● How to complete this task: For the data that follows, report how many lines include the string "beanFactoryToProcess", and write the number alone.

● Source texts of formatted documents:
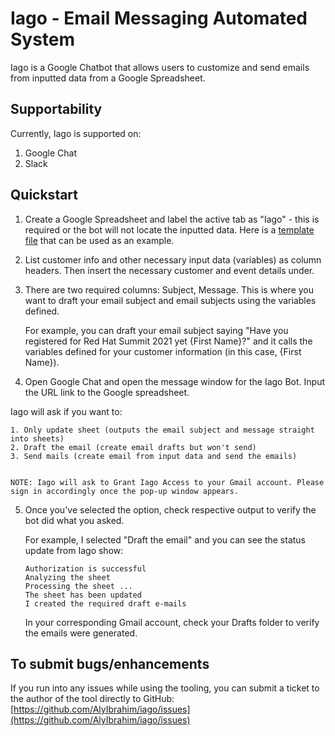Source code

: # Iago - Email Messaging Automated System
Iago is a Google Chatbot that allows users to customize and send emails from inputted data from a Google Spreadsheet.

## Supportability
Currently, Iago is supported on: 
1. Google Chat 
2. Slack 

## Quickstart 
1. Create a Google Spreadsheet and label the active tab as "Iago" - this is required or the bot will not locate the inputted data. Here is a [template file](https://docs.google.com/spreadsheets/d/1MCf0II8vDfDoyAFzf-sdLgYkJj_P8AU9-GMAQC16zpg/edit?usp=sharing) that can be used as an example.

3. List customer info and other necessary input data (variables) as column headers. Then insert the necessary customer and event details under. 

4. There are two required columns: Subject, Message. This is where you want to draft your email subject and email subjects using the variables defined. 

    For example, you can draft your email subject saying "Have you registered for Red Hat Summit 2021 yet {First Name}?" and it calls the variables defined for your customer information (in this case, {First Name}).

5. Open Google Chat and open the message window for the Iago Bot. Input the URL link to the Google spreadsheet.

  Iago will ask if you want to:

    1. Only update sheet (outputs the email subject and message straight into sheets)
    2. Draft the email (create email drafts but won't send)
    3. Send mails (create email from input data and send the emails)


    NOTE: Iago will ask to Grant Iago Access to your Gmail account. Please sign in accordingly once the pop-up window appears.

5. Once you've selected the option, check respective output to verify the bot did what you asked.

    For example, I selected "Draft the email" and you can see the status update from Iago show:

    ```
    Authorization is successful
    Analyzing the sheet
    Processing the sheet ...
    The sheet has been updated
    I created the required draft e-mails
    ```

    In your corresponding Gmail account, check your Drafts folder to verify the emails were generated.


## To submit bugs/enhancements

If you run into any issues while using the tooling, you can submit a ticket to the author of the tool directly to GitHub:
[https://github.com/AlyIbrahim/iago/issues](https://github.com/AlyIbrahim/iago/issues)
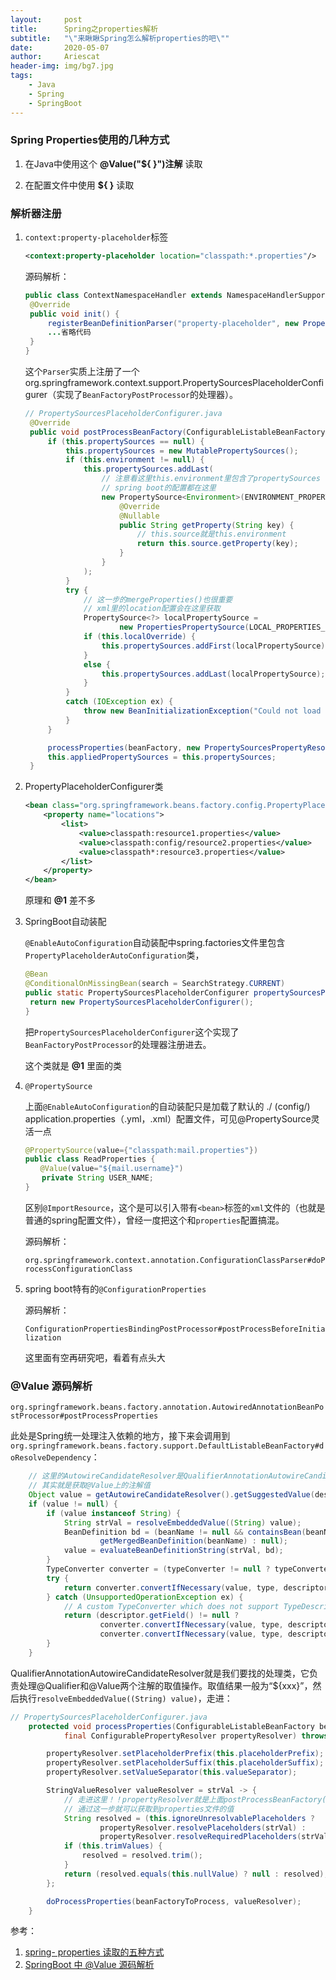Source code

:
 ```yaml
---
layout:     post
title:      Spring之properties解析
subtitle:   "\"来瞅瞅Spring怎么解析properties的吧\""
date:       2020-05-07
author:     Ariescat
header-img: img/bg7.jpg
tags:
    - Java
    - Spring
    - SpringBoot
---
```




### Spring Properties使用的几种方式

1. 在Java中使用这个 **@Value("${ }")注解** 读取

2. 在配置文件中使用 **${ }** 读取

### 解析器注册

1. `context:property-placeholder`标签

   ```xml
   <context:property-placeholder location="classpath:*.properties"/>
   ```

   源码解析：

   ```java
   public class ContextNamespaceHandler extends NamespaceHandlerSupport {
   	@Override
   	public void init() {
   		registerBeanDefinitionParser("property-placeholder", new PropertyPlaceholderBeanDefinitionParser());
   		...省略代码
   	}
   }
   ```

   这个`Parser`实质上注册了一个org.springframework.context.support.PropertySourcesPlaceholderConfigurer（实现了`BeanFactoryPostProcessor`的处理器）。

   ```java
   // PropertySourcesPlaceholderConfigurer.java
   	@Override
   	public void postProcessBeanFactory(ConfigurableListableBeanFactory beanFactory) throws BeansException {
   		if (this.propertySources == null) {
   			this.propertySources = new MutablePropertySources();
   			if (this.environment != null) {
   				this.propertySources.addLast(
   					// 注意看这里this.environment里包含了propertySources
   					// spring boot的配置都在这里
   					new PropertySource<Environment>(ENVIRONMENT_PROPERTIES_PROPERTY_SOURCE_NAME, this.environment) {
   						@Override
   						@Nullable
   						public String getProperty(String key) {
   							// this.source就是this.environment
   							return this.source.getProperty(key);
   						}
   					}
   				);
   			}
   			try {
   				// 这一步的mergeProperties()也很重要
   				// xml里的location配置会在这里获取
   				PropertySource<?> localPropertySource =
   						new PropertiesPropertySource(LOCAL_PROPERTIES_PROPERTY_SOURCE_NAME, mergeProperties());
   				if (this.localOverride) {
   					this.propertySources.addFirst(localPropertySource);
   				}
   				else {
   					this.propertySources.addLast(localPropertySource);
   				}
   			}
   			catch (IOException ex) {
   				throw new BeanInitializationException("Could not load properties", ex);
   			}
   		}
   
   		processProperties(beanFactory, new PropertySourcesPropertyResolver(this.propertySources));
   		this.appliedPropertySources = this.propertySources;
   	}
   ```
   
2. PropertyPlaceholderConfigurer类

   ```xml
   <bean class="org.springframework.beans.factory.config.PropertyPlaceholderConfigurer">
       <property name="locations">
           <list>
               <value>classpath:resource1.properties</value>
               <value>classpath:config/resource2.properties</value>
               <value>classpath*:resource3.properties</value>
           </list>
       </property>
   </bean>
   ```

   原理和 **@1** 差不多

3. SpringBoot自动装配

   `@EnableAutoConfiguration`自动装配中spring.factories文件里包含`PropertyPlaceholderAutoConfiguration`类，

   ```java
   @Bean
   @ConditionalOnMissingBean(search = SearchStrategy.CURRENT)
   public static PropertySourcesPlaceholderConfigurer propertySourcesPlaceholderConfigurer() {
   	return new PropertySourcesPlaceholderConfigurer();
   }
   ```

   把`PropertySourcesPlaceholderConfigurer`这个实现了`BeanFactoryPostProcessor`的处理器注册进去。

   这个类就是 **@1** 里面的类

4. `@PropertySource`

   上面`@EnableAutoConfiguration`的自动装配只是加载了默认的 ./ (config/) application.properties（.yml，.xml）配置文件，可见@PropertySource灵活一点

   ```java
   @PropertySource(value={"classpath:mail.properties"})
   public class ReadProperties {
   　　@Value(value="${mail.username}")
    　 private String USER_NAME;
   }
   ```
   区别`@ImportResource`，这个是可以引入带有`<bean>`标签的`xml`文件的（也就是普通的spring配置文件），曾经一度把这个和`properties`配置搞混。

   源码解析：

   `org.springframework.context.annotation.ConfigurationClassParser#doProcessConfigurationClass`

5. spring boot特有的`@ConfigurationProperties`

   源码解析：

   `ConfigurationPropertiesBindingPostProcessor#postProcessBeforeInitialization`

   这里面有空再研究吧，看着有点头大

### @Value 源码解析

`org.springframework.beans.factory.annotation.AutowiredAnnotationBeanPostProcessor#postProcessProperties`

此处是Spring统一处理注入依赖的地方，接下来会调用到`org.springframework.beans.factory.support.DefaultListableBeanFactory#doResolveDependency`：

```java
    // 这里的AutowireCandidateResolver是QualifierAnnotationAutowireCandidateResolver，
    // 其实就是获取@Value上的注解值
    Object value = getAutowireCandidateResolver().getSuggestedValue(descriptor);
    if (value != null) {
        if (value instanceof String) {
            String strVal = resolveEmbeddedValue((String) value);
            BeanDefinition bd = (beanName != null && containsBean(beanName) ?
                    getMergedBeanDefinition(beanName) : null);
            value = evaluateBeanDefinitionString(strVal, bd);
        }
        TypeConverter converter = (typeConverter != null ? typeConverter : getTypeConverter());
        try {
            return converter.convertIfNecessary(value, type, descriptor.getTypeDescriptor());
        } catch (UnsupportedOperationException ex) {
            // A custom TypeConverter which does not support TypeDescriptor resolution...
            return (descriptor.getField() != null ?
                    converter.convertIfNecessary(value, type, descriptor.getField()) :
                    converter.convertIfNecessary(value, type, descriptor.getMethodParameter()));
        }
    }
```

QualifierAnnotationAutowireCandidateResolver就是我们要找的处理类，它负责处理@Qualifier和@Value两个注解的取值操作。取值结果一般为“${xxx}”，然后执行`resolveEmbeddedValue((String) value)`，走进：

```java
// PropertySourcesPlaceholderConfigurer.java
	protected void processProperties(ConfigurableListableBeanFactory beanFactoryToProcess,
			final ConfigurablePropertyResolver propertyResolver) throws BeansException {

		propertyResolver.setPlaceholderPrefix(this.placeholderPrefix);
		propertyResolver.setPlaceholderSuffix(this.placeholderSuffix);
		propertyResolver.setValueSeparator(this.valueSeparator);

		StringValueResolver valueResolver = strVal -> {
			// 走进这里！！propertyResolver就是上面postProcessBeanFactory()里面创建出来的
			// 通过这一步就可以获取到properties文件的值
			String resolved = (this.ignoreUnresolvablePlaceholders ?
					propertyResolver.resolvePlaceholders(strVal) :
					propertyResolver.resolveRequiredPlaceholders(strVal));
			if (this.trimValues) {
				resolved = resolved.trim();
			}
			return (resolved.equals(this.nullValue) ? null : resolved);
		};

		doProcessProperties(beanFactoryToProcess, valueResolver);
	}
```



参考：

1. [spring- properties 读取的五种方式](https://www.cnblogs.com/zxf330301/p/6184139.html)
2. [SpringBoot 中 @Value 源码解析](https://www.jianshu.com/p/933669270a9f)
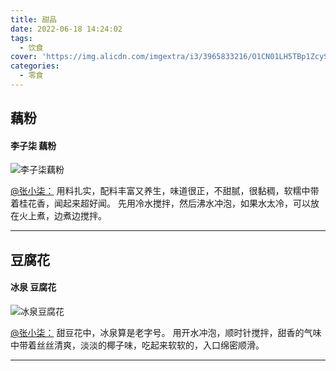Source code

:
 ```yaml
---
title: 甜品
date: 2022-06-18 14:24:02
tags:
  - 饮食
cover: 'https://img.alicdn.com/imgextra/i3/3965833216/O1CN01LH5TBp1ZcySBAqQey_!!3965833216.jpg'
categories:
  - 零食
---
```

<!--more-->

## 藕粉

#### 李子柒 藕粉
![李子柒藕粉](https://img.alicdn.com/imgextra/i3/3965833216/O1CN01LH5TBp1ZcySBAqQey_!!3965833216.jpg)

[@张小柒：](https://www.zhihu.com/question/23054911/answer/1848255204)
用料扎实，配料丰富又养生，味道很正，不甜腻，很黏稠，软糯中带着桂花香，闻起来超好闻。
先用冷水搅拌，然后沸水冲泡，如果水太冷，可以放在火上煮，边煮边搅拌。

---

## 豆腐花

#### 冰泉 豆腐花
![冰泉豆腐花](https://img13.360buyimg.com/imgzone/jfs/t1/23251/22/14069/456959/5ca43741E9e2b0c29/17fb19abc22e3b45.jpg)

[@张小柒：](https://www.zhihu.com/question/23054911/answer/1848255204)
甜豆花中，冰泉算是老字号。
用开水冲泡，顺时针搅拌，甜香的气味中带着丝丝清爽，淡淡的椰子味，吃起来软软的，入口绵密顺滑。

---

● Exercise answer: 2